Jägermeister stemmt sich erfolgreich gegen weltweite Spirituosen-Flaute
Während der globale Markt für hochprozentige Spirituosen aktuell eine deutliche Schwächephase durchläuft, präsentiert sich der traditionsreiche Kräuterlikör-Hersteller Jägermeister als erstaunlich widerstandsfähig. Das Unternehmen aus Wolfenbüttel hat nicht nur seine Position behauptet, sondern konnte im vergangenen Jahr sogar Marktanteile hinzugewinnen.
Rekordabsatz trotz schwierigem Marktumfeld
Die Kernmarke Jägermeister verzeichnete im Jahr 2025 einen bemerkenswerten Absatzanstieg. Insgesamt wurden 117,6 Millionen Flaschen des charakteristischen Kräuterlikörs verkauft, was einer Steigerung von 7,7 Prozent gegenüber dem Vorjahr entspricht. Diese Entwicklung ist besonders beachtlich, da nahezu alle bedeutenden internationalen Spirituosenmärkte im selben Zeitraum Rückgänge meldeten.
Vorstandschef Michael Volke zeigte sich entsprechend zufrieden: „In einem Jahr, in dem nahezu alle global bedeutenden Spirituosenmärkte Rückgänge verzeichnen, haben wir unsere Position spürbar ausgebaut.“ Er betonte weiter, dass die lokalen Abverkäufe in den Märkten durch Vertriebstöchter und Distributionspartner weltweit sogar ein Rekordniveau erreicht hätten.

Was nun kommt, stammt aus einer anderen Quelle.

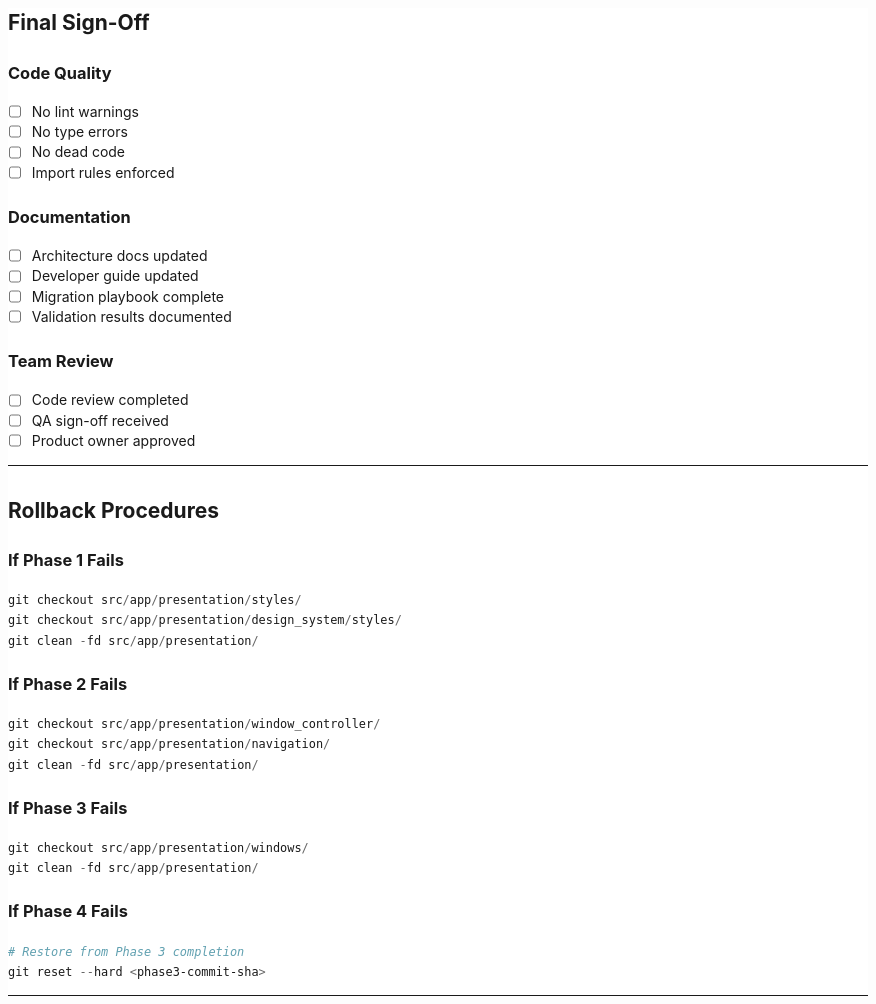 ## Final Sign-Off

### Code Quality
- [ ] No lint warnings
- [ ] No type errors
- [ ] No dead code
- [ ] Import rules enforced

### Documentation
- [ ] Architecture docs updated
- [ ] Developer guide updated
- [ ] Migration playbook complete
- [ ] Validation results documented

### Team Review
- [ ] Code review completed
- [ ] QA sign-off received
- [ ] Product owner approved

---

## Rollback Procedures

### If Phase 1 Fails
```powershell
git checkout src/app/presentation/styles/
git checkout src/app/presentation/design_system/styles/
git clean -fd src/app/presentation/
```

### If Phase 2 Fails
```powershell
git checkout src/app/presentation/window_controller/
git checkout src/app/presentation/navigation/
git clean -fd src/app/presentation/
```

### If Phase 3 Fails
```powershell
git checkout src/app/presentation/windows/
git clean -fd src/app/presentation/
```

### If Phase 4 Fails
```powershell
# Restore from Phase 3 completion
git reset --hard <phase3-commit-sha>
```

---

Umsatzentwicklung zeigt gemischtes Bild
Beim Umsatz konnte das Unternehmen nach einem deutlichen Einbruch im Jahr 2024 wieder etwas Boden gutmachen. Der Gesamtumsatz der Mast-Jägermeister SE stieg auf 882 Millionen Euro an. Allerdings bleibt dieser Wert noch deutlich hinter den 962 Millionen Euro aus dem Jahr 2023 zurück. Der Rückgang von 2024, als der Umsatz bei 866 Millionen Euro lag und damit zehn Prozent niedriger als 2023, konnte somit nur zu einem Teil ausgeglichen werden.
Zum Gewinn machte das Unternehmen keine konkreten Angaben, was auf die anhaltend schwierige Marktsituation hindeuten könnte.
Tequila-Marke Teremana verzeichnet Absatzrückgang
Nicht alle Marken im Portfolio des Unternehmens konnten sich gegen den Trend stemmen. Die Tequila-Marke Teremana musste einen deutlichen Absatzrückgang hinnehmen. Im Jahr 2025 wurden noch 13,3 Millionen Flaschen abgesetzt, was 1,5 Millionen Flaschen weniger entspricht als im Vorjahr. Diese Entwicklung unterstreicht die besonderen Herausforderungen, vor denen auch etablierte Spirituosenhersteller in der aktuellen Marktphase stehen.
Vorsichtige Prognose für das laufende Jahr
Für das Jahr 2026 äußerte sich Vorstandschef Volke zurückhaltend optimistisch. „Auch 2026 erwarten wir keinen Rückenwind aus den internationalen Märkten“, gab er zu bedenken. Dennoch bleibe er grundsätzlich zuversichtlich und halte ein moderates Wachstum für möglich. Diese Einschätzung spiegelt die realistische Einschätzung wider, dass sich die schwierige Marktlage für Spirituosen voraussichtlich nicht kurzfristig ändern wird.
Die positive Entwicklung von Jägermeister zeigt, dass auch in schwierigen Marktphasen etablierte Marken mit starkem Produkt und klarer Positionierung erfolgreich sein können. Die Steigerung des Absatzes um 7,7 Prozent bei gleichzeitig rückläufigen globalen Märkten stellt eine bemerkenswerte Leistung dar, die das Unternehmen deutlich von vielen Wettbewerbern abhebt.